## [BRIEF]
Use the entries below and reproduce exactly the lines from the one containing "1. export ROS_MASTER_URI=http://192.168.2.13:11311/" down to the one containing "sonst abstutz. <br/>", both of them included.

----

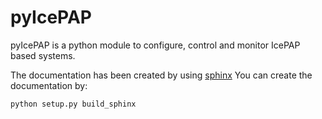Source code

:# pyIcePAP

pyIcePAP is a python module to configure, control and monitor IcePAP based systems.

The documentation has been created by using [sphinx](http://www.sphinx-doc.org/en/stable/)
You can create the documentation by:

    python setup.py build_sphinx
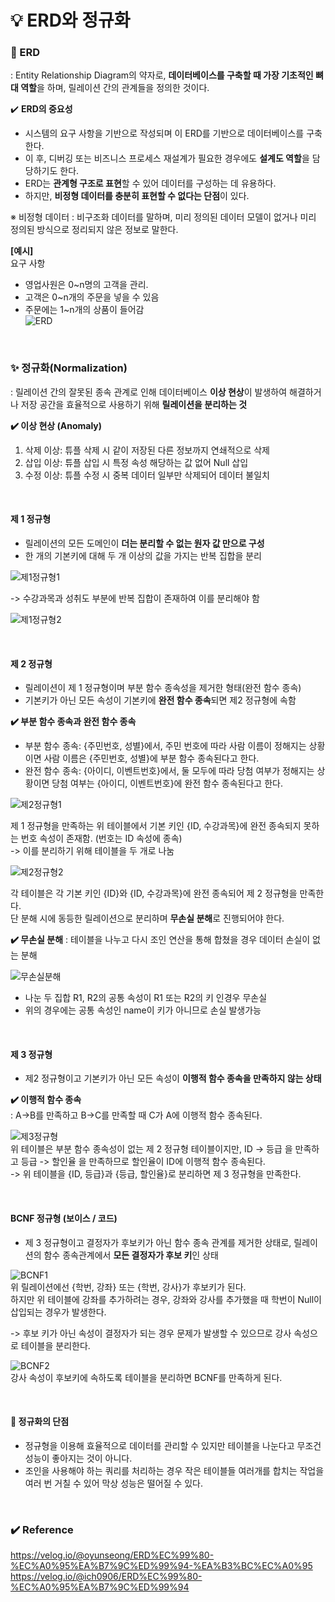 # 💡 ERD와 정규화

### 🎈 ERD  
: Entity Relationship Diagram의 약자로, **데이터베이스를 구축할 때 가장 기초적인 뼈대 역할**을 하며, 릴레이션 간의 관계들을 정의한 것이다.  

    
✔️ **ERD의 중요성**  
- 시스템의 요구 사항을 기반으로 작성되며 이 ERD를 기반으로 데이터베이스를 구축한다.  
- 이 후, 디버깅 또는 비즈니스 프로세스 재설계가 필요한 경우에도 **설계도 역할**을 담당하기도 한다.  
- ERD는 **관계형 구조로 표현**할 수 있어 데이터를 구성하는 데 유용하다.  
- 하지만, **비정형 데이터를 충분히 표현할 수 없다는 단점**이 있다.  
  
※ 비정형 데이터 : 비구조화 데이터를 말하며, 미리 정의된 데이터 모델이 없거나 미리 정의된 방식으로 정리되지 않은 정보로 말한다.

**[예시]**   
요구 사항  

- 영업사원은 0~n명의 고객을 관리.  
- 고객은 0~n개의 주문을 넣을 수 있음  
- 주문에는 1~n개의 상품이 들어감  
![ERD](img/ERD.png)    
   

<br/>   

  
### ✨ 정규화(Normalization)  
: 릴레이션 간의 잘못된 종속 관계로 인해 데이터베이스 **이상 현상**이 발생하여 해결하거나 저장 공간을 효율적으로 사용하기 위해 **릴레이션을 분리하는 것**  
  
  
**✔️ 이상 현상 (Anomaly)**
1. 삭제 이상: 튜플 삭제 시 같이 저장된 다른 정보까지 연쇄적으로 삭제
2. 삽입 이상: 튜플 삽입 시 특정 속성 해당하는 값 없어 Null 삽입
3. 수정 이상: 튜플 수정 시 중복 데이터 일부만 삭제되어 데이터 불일치
  
<br/>    
  
#### 제 1 정규형  
- 릴레이션의 모든 도메인이 **더는 분리할 수 없는 원자 값 만으로 구성**  
- 한 개의 기본키에 대해 두 개 이상의 값을 가지는 반복 집합을 분리   
    
![제1정규형1](img/no1-1.PNG)    
  
-> 수강과목과 성취도 부분에 반복 집합이 존재하여 이를 분리해야 함  

![제1정규형2](img/no1-2.PNG)  

<br/>      
  
#### 제 2 정규형  
- 릴레이션이 제 1 정규형이며 부분 함수 종속성을 제거한 형태(완전 함수 종속)  
- 기본키가 아닌 모든 속성이 기본키에 **완전 함수 종속**되면 제2 정규형에 속함

**✔️ 부분 함수 종속과 완전 함수 종속**
- 부분 함수 종속: {주민번호, 성별}에서, 주민 번호에 따라 사람 이름이 정해지는 상황이면 사람 이름은 {주민번호, 성별}에 부분 함수 종속된다고 한다.  
- 완전 함수 종속: {아이디, 이벤트번호}에서, 둘 모두에 따라 당첨 여부가 정해지는 상황이면 당첨 여부는 {아이디, 이벤트번호}에 완전 함수 종속된다고 한다.  
  
![제2정규형1](img/no2-1.PNG)    
  
제 1 정규형을 만족하는 위 테이블에서 기본 키인 {ID, 수강과목}에 완전 종속되지 못하는 번호 속성이 존재함. (번호는 ID 속성에 종속)  
-> 이를 분리하기 위해 테이블을 두 개로 나눔  

![제2정규형2](img/no2-2.PNG)  
  
각 테이블은 각 기본 키인 {ID}와 {ID, 수강과목}에 완전 종속되어 제 2 정규형을 만족한다.  
단 분해 시에 동등한 릴레이션으로 분리하며 **무손실 분해**로 진행되어야 한다.  

**✔️ 무손실 분해**
: 테이블을 나누고 다시 조인 연산을 통해 합쳤을 경우 데이터 손실이 없는 분해   

![무손실분해](img/image.png)  
- 나눈 두 집합 R1, R2의 공통 속성이 R1 또는 R2의 키 인경우 무손실  
- 위의 경우에는 공통 속성인 name이 키가 아니므로 손실 발생가능  
  
<br/>  

#### 제 3 정규형  
- 제2 정규형이고 기본키가 아닌 모든 속성이 **이행적 함수 종속을 만족하지 않는 상태**   
  
**✔️ 이행적 함수 종속**  
: A->B를 만족하고 B->C를 만족할 때 C가 A에 이행적 함수 종속된다.  
  
![제3정규형](img/no3.PNG)  
위 테이블은 부분 함수 종속성이 없는 제 2 정규형 테이블이지만, ID -> 등급 을 만족하고 등급 -> 할인율 을 만족하므로 할인율이 ID에 이행적 함수 종속된다.  
-> 위 테이블을 {ID, 등급}과 {등급, 할인율}로 분리하면 제 3 정규형을 만족한다.  
  
<br/>  

#### BCNF 정규형 (보이스 / 코드)  
- 제 3 정규형이고 결정자가 후보키가 아닌 함수 종속 관계를 제거한 상태로, 릴레이션의 함수 종속관계에서 **모든 결정자가 후보 키**인 상태

![BCNF1](img/BCNF1.PNG)   
위 릴레이션에선 {학번, 강좌} 또는 {학번, 강사}가 후보키가 된다.   
하지만 위 테이블에 강좌를 추가하려는 경우, 강좌와 강사를 추가했을 때 학번이 Null이 삽입되는 경우가 발생한다.  

-> 후보 키가 아닌 속성이 결정자가 되는 경우 문제가 발생할 수 있으므로 강사 속성으로 테이블을 분리한다.  

![BCNF2](img/BCNF2.PNG)   
강사 속성이 후보키에 속하도록 테이블을 분리하면 BCNF를 만족하게 된다.  

<br/>  
  
#### 🔧 정규화의 단점  
- 정규형을 이용해 효율적으로 데이터를 관리할 수 있지만 테이블을 나눈다고 무조건 성능이 좋아지는 것이 아니다.  
- 조인을 사용해야 하는 쿼리를 처리하는 경우 작은 테이블들 여러개를 합치는 작업을 여러 번 거칠 수 있어 막상 성능은 떨어질 수 있다.  

<br/>  
  
### ✔️ Reference  
<https://velog.io/@oyunseong/ERD%EC%99%80-%EC%A0%95%EA%B7%9C%ED%99%94-%EA%B3%BC%EC%A0%95>  
<https://velog.io/@ich0906/ERD%EC%99%80-%EC%A0%95%EA%B7%9C%ED%99%94>  
   
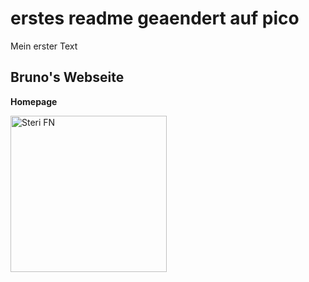 # erstes readme geaendert auf pico
Mein erster Text
## Bruno's Webseite
**Homepage**

<img src="images/Steri FN 2020.jpg" alt="Steri FN" width="250" title="Steri FN"/>
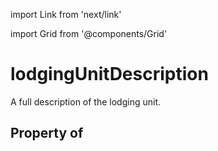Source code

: import Link from 'next/link'
  
import Grid from '@components/Grid'

# lodgingUnitDescription

A full description of the lodging unit.

## Property of



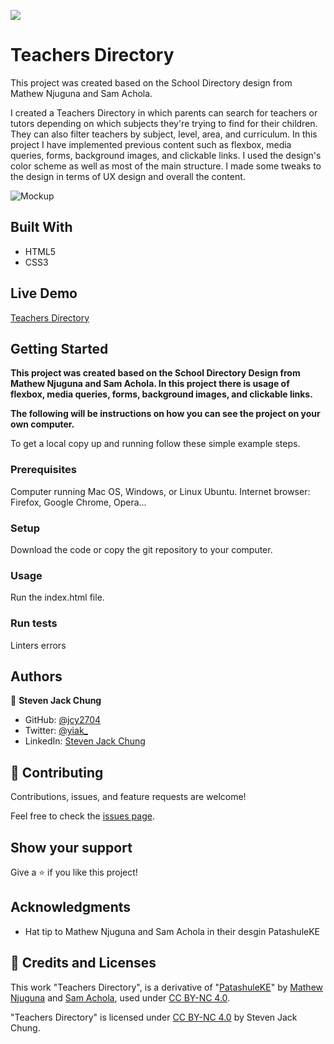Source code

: ![](https://img.shields.io/badge/Microverse-blueviolet)

# Teachers Directory

This project was created based on the School Directory design from Mathew Njuguna and Sam Achola.

I created a Teachers Directory in which parents can search for teachers or tutors depending on which subjects they're trying to find for their children. They can also filter teachers by subject, level, area, and curriculum. In this project I have implemented previous content such as flexbox, media queries, forms, background images, and clickable links. I used the design's color scheme as well as most of the main structure. I made some tweaks to the design in terms of UX design and overall the content.

![Mockup](Screenshots/tdirectory-mockup.png)

## Built With

- HTML5
- CSS3

## Live Demo

[Teachers Directory](https://jcy2704.github.io/directory-capstone/)

## Getting Started

**This project was created based on the School Directory Design from Mathew Njuguna and Sam Achola. In this project there is usage of flexbox, media queries, forms, background images, and clickable links.**

**The following will be instructions on how you can see the project on your own computer.**


To get a local copy up and running follow these simple example steps.

### Prerequisites
Computer running Mac OS, Windows, or Linux Ubuntu.
Internet browser: Firefox, Google Chrome, Opera...

### Setup
Download the code or copy the git repository to your computer.

### Usage
Run the index.html file.

### Run tests
Linters errors



## Authors

👤 **Steven Jack Chung**

- GitHub: [@jcy2704](https://github.com/jcy2704)
- Twitter: [@yiak_](https://twitter.com/yiak_)
- LinkedIn: [Steven Jack Chung](https://linkedin.com/in/stevenjchung)

## 🤝 Contributing

Contributions, issues, and feature requests are welcome!

Feel free to check the [issues page](https://github.com/jcy2704/directory-capstone/issues).

## Show your support

Give a ⭐️ if you like this project!

## Acknowledgments

- Hat tip to Mathew Njuguna and Sam Achola in their desgin PatashuleKE

## 📝 Credits and Licenses

This work "Teachers Directory", is a derivative of "[PatashuleKE](https://www.behance.net/gallery/25563385/PatashuleKE)" by [Mathew Njuguna](https://www.behance.net/mathewnjuguna) and [Sam Achola](https://www.behance.net/aweSam), used under [CC BY-NC 4.0](https://creativecommons.org/licenses/by-nc/4.0/).

"Teachers Directory" is licensed under [CC BY-NC 4.0](https://creativecommons.org/licenses/by-nc/4.0/) by Steven Jack Chung.
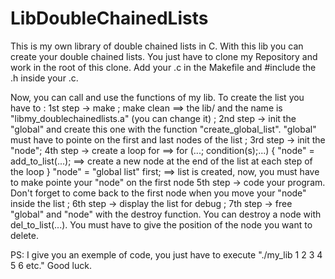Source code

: # LibDoubleChainedLists
This is my own library of double chained lists in C.
With this lib you can create your double chained lists.
You just have to clone my Repository and work in the root of this clone.
Add your .c in the Makefile and #include the .h inside your .c.

Now, you can call and use the functions of my lib. To create the list you have to :
1st step -> make ; make clean ==> the lib/ and the name is "libmy_doublechainedlists.a" (you can change it) ;
2nd step -> init the "global" and create this one with the function "create_global_list". "global" must have to pointe on the first and last nodes of the list ;
3rd step -> init the "node";
4th step -> create a loop for ==> for (...; condition(s);...) {
                                     "node" = add_to_list(...); ==> create a new node at the end of the list at each step of the loop
                                  }
                                  "node" = "global list" first;  ==> list is created, now, you must have to make pointe your "node" on the first node
5th step -> code your program. Don't forget to come back to the first node when you move your "node" inside the list ;
6th step -> display the list for debug ;
7th step -> free "global" and "node" with the destroy function.
You can destroy a node with del_to_list(...). You must have to give the position of the node you want to delete.

PS: I give you an exemple of code, you just have to execute "./my_lib 1 2 3 4 5 6 etc."
Good luck.
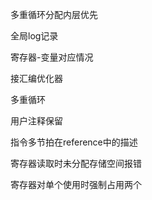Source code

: 多重循环分配内层优先

全局log记录

寄存器-变量对应情况

接汇编优化器

多重循环

用户注释保留

指令多节拍在reference中的描述

寄存器读取时未分配存储空间报错

寄存器对单个使用时强制占用两个
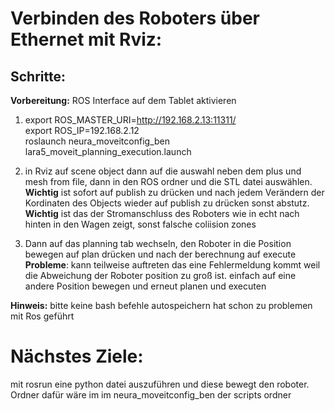 #  Verbinden des Roboters über Ethernet mit Rviz:

##  Schritte:
 **Vorbereitung:** ROS Interface auf dem Tablet aktivieren
1. export ROS_MASTER_URI=http://192.168.2.13:11311/ <br/>
   export ROS_IP=192.168.2.12<br/>
   roslaunch neura_moveitconfig_ben  lara5_moveit_planning_execution.launch<br/>

3. in Rviz auf scene object dann auf die auswahl neben dem plus und mesh from file, dann in den ROS ordner und die STL datei auswählen.
   **Wichtig** ist sofort auf publish zu drücken und nach jedem Verändern der Kordinaten des Objects wieder auf publish zu drücken sonst abstutz. <br/>
    **Wichtig** ist das der Stromanschluss des Roboters wie in echt nach hinten in den Wagen zeigt, sonst falsche coliision zones

4.  Dann auf das planning tab wechseln,  den Roboter in die Position bewegen auf plan drücken und nach der berechnung auf execute<br/>
     **Probleme**: kann teilweise auftreten das eine Fehlermeldung kommt weil die Abweichung der Roboter position zu groß ist.
		einfach auf eine andere Position bewegen und erneut planen und executen

**Hinweis:** bitte keine bash befehle autospeichern hat schon zu problemen mit Ros geführt

# Nächstes Ziele: 
 mit rosrun eine python datei auszuführen und diese bewegt den roboter. Ordner dafür wäre im im neura_moveitconfig_ben der scripts ordner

----

## [SOLUTION FOR THIS PROBLEM]
1. export ROS_MASTER_URI=http://192.168.2.13:11311/ <br/>
   export ROS_IP=192.168.2.12<br/>
   roslaunch neura_moveitconfig_ben  lara5_moveit_planning_execution.launch<br/>

3. in Rviz auf scene object dann auf die auswahl neben dem plus und mesh from file, dann in den ROS ordner und die STL datei auswählen.
   **Wichtig** ist sofort auf publish zu drücken und nach jedem Verändern der Kordinaten des Objects wieder auf publish zu drücken sonst abstutz. <br/>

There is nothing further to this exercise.